Reverend Kate Lore, Minister of Social Justice of the First Unitarian Church, noted that while for some people Father’s Day may have been a “perfect day,” for many “it was a cruel reminder of families being torn apart.” Lore stated, “Families that love each other are struggling, and because of this must stay together. We are asking members of Congress and President Obama that any legislation must have as its cornerstone family unity.”

United Church of Christ Minister Reverend Chuck Currie said his “greatest honor and challenge is that of being a father” and described how he spent Father’s Day with his two daughters, a beautiful time denied to families whose fathers have been deported. “Immigration reform is the great moral issue of our time,” said Currie. “It is absolutely essential that our members of Congress and the president support legislation that keeps our families together. Immigration reform legislation has to be pro-family legislation. Immigration reform legislation needs to be pro-child.”

Legislation passed through the senate on June 27th allowed a “path to citizenship” for some immigrants without documentation, but also heavily militarized the border between Mexico and the United States, calling for $46 million to be spent to increase the number of border agents to 40,000, increase the use of drones, and to build about 700 miles of fencing along the border.  Any legislation coming from the the Republican controlled House of Representatives will likely focus more on criminalization and punishment of people without documentation.  While most Democrats support a path to citizenship, many of those paths regard immigrants as parts of an economic engine–with some proposals even sounding like indentures–rather than as people who are members of families and communities.
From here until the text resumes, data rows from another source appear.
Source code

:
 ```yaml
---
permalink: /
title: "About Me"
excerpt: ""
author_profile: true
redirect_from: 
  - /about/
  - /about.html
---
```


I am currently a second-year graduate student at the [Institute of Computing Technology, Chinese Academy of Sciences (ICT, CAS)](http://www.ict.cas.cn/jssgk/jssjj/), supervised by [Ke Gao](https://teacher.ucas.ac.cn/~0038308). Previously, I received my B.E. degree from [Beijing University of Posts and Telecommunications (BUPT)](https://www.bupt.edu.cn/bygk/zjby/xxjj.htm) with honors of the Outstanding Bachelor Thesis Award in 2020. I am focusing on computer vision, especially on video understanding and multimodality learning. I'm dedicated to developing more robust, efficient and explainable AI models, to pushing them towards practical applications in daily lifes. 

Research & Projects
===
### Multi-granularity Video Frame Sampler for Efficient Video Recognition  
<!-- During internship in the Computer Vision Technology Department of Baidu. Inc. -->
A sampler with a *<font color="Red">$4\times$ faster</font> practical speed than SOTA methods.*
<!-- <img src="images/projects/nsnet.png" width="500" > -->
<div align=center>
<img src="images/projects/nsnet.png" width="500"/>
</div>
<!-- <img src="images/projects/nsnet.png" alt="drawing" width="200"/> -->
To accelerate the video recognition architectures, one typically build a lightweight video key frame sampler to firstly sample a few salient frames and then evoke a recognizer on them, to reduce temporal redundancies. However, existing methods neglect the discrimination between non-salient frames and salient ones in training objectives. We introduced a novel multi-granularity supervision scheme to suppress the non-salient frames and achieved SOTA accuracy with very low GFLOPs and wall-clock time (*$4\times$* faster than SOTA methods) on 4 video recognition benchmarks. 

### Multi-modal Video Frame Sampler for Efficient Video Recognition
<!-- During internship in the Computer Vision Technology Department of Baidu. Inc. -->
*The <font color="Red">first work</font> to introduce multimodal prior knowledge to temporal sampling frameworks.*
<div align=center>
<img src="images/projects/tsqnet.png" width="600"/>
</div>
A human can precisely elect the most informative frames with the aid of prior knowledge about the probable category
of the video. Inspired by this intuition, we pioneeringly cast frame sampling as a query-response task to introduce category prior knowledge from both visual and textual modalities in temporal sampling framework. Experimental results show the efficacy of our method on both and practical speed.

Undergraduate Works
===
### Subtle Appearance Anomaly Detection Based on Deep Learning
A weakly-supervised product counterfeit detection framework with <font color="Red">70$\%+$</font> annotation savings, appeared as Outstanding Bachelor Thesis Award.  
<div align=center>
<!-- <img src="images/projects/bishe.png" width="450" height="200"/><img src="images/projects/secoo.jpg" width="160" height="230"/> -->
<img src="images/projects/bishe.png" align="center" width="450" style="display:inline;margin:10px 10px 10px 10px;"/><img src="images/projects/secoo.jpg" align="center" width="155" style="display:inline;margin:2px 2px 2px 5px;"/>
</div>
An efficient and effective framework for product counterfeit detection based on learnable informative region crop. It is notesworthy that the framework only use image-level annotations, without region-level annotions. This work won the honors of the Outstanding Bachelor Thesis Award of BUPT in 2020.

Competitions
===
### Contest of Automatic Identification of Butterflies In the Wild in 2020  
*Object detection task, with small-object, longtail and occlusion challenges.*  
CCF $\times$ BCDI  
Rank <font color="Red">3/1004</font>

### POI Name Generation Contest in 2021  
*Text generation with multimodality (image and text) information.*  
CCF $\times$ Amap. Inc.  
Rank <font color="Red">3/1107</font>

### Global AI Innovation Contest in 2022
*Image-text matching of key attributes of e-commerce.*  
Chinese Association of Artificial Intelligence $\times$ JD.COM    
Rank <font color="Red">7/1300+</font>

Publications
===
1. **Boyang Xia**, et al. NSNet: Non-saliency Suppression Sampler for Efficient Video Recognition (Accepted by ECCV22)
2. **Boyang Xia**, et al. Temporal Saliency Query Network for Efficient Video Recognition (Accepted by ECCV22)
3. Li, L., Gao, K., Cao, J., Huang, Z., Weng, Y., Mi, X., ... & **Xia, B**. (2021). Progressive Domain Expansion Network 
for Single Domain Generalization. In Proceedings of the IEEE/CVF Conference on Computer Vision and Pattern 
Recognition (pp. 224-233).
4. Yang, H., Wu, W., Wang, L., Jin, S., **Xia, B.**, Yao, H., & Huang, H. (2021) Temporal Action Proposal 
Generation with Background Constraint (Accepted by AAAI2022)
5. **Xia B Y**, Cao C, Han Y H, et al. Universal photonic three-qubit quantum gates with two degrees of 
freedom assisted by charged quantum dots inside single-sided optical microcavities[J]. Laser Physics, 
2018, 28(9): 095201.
With many opponents to immigration reform stating that the path to citizenship is akin to amnesty, and thereby objectionable, it appears that if any immigration reform is passed this year, it will hardly solve any problems facing people without documentation, and may even exacerbate them.

Marco Mejia of Jobs with Justice and the Activists Coming Together for Safety and Justice Network (ACT) emphasized that the current immigration system is in fact not broken, but rather functions perfectly within the global economy. So-called free trade agreements such as NAFTA and CAFTA keep other countries in poverty while allowing the United States and other economic powers to exploit their natural resources and labor. Desiring to improve their families’ lives–often because of economic necessity as well as fearing the brutal regimes that first world countries often support–people migrate to countries like the United States where they find themselves exploited again, discriminated against, and in many cases, deported back.
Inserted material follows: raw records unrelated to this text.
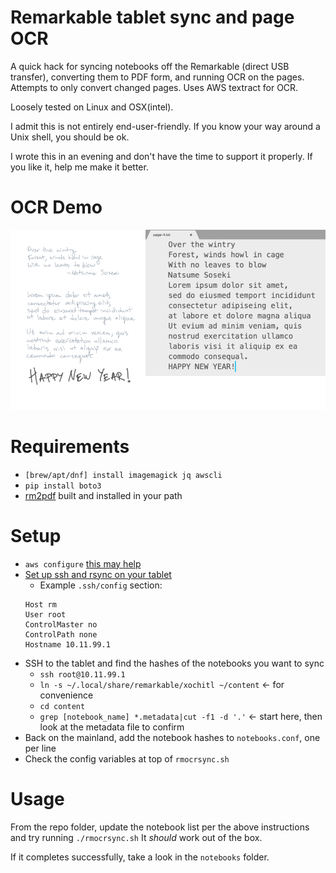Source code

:# Remarkable tablet sync and page OCR
A quick hack for syncing notebooks off the Remarkable (direct USB transfer), converting them to PDF form, and running OCR on the pages. Attempts to only convert changed pages. Uses AWS textract for OCR.

Loosely tested on Linux and OSX(intel).

I admit this is not entirely end-user-friendly. If you know your way around a Unix shell, you should be ok.

I wrote this in an evening and don't have the time to support it properly.
If you like it, help me make it better.

# OCR Demo
![OCR text](ocr.png)

# Requirements
* `[brew/apt/dnf] install imagemagick jq awscli`
* `pip install boto3`
* [rm2pdf][1] built and installed in your path

[1]: https://github.com/rorycl/rm2pdf.git "rm2pdf @ github"

# Setup
* `aws configure` [this may help][2]
* [Set up ssh and rsync on your tablet][3]
    - Example `.ssh/config` section:
    ```
    Host rm
    User root
    ControlMaster no
    ControlPath none
    Hostname 10.11.99.1
    ```
* SSH to the tablet and find the hashes of the notebooks you want to sync
    -  `ssh root@10.11.99.1`
    -  `ln -s ~/.local/share/remarkable/xochitl ~/content` <- for convenience
    -  `cd content`
    -  `grep [notebook_name] *.metadata|cut -f1 -d '.'` <- start here, then look at the metadata file to confirm
* Back on the mainland, add the notebook hashes to `notebooks.conf`, one per line
* Check the config variables at top of `rmocrsync.sh`

[2]: https://docs.aws.amazon.com/cli/latest/userguide/cli-configure-quickstart.html#cli-configure-quickstart-config "AWS CLI Setup"

[3]: https://github.com/lucasrla/remarkable-utils "Remarkable Utils"

# Usage
From the repo folder, update the notebook list per the above instructions and try running `./rmocrsync.sh` It _should_ work out of the box. 

If it completes successfully, take a look in the `notebooks` folder.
“It really works for what it is intended to do,” said Mejia. “It provides with a great source of cheap and vulnerable labor for so many industries. It provides with workers that are so afraid to report their exploitation because the bosses will threaten to hand them over to ICE and the police. It provides with a group and community of people to be blamed for the consequences of the unjust economic system and promotes fear at the same time that they take advantage of their political and electoral agendas.”